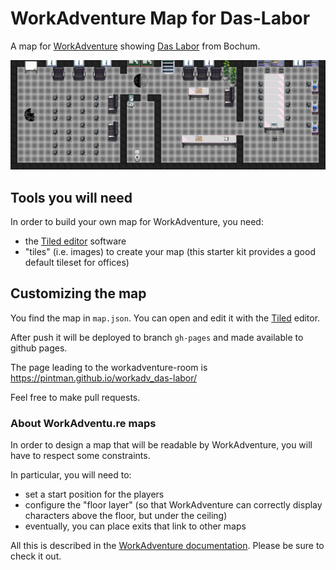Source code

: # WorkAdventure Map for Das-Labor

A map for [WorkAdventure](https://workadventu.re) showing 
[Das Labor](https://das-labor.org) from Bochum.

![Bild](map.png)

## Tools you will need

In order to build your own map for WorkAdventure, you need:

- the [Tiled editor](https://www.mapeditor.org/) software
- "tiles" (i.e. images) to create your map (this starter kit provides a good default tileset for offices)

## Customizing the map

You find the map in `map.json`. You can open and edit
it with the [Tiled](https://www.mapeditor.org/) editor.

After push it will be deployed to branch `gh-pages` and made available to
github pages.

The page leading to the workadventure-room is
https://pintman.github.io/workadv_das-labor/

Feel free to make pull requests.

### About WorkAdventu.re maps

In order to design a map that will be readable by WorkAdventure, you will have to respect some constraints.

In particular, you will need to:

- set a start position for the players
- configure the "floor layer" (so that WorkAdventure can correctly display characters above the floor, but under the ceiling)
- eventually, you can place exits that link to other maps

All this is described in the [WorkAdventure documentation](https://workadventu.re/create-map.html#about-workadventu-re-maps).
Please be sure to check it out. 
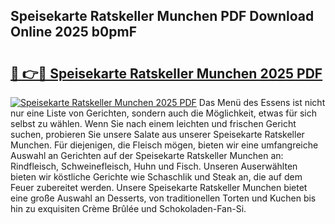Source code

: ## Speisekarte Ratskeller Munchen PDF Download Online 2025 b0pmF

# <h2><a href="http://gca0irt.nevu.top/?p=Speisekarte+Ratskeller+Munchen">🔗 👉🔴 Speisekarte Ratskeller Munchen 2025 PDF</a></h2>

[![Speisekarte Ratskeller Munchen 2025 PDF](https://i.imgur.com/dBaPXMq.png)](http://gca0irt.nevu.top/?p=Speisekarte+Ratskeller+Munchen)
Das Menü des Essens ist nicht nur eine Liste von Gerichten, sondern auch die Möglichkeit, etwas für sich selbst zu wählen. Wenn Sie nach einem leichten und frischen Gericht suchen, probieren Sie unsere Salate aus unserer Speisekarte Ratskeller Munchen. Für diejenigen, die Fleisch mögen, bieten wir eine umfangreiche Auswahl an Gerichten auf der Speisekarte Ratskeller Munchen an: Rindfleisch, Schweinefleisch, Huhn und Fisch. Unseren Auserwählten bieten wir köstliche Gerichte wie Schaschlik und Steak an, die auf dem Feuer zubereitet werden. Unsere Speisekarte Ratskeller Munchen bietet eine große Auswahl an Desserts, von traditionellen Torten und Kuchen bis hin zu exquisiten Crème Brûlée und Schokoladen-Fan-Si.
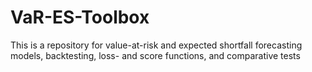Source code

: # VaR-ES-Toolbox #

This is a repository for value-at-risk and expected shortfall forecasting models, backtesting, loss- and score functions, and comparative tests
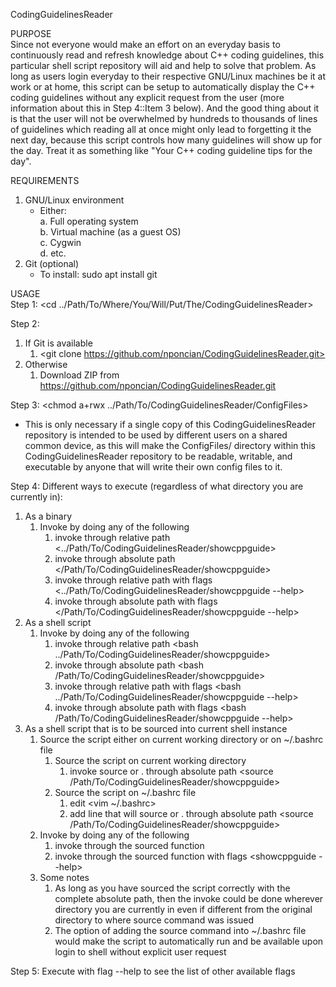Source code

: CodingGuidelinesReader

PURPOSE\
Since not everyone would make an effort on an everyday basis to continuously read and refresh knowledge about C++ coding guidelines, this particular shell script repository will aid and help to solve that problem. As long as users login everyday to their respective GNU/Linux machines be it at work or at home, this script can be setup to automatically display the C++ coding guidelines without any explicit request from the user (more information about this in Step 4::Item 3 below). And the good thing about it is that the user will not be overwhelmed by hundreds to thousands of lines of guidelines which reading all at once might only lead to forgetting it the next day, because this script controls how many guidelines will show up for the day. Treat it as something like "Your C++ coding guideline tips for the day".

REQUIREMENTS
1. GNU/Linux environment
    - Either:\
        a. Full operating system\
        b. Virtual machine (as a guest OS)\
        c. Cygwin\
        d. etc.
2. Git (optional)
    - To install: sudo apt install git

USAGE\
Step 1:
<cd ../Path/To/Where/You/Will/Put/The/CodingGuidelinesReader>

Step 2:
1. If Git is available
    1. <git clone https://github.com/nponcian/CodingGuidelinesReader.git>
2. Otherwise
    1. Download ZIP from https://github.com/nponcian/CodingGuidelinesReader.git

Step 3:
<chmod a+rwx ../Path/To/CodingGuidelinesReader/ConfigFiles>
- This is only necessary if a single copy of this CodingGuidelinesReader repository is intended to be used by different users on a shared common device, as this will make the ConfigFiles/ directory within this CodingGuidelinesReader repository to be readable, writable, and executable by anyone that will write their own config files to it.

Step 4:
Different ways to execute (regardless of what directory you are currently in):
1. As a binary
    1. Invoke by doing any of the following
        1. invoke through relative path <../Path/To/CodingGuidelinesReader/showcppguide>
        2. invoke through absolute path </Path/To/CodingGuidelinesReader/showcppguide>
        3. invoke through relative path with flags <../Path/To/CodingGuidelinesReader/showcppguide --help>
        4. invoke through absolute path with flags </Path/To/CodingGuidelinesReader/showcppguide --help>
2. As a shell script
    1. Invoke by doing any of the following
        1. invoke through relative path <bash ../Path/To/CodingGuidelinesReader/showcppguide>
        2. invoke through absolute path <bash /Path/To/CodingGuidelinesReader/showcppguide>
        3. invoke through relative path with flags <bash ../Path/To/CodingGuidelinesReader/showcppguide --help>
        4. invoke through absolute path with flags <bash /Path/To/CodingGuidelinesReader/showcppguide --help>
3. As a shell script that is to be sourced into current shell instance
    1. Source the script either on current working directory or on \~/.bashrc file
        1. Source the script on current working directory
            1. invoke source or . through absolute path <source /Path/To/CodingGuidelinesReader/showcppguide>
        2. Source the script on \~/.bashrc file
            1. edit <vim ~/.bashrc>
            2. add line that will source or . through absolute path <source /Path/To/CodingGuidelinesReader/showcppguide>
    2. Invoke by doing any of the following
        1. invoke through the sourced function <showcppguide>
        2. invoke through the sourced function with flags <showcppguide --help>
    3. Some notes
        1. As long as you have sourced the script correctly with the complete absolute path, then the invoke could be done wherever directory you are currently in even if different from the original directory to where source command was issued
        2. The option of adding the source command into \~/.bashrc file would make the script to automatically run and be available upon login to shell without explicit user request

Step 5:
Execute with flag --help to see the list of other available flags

== == ==

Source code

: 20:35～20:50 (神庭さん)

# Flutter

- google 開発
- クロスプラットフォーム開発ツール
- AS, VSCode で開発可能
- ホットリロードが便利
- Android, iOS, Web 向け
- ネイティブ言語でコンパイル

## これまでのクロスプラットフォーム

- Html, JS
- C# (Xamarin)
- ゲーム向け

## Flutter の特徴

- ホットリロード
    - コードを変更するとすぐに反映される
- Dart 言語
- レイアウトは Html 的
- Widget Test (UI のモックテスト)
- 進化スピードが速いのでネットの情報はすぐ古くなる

== == ==

**What to do**.
Extract exactly and only the lines above from the line containing "1. invoke source" through the line containing "1. invoke through the", both end lines included.

**Output of the task**.
            1. invoke source or . through absolute path <source /Path/To/CodingGuidelinesReader/showcppguide>
        2. Source the script on \~/.bashrc file
            1. edit <vim ~/.bashrc>
            2. add line that will source or . through absolute path <source /Path/To/CodingGuidelinesReader/showcppguide>
    2. Invoke by doing any of the following
        1. invoke through the sourced function <showcppguide>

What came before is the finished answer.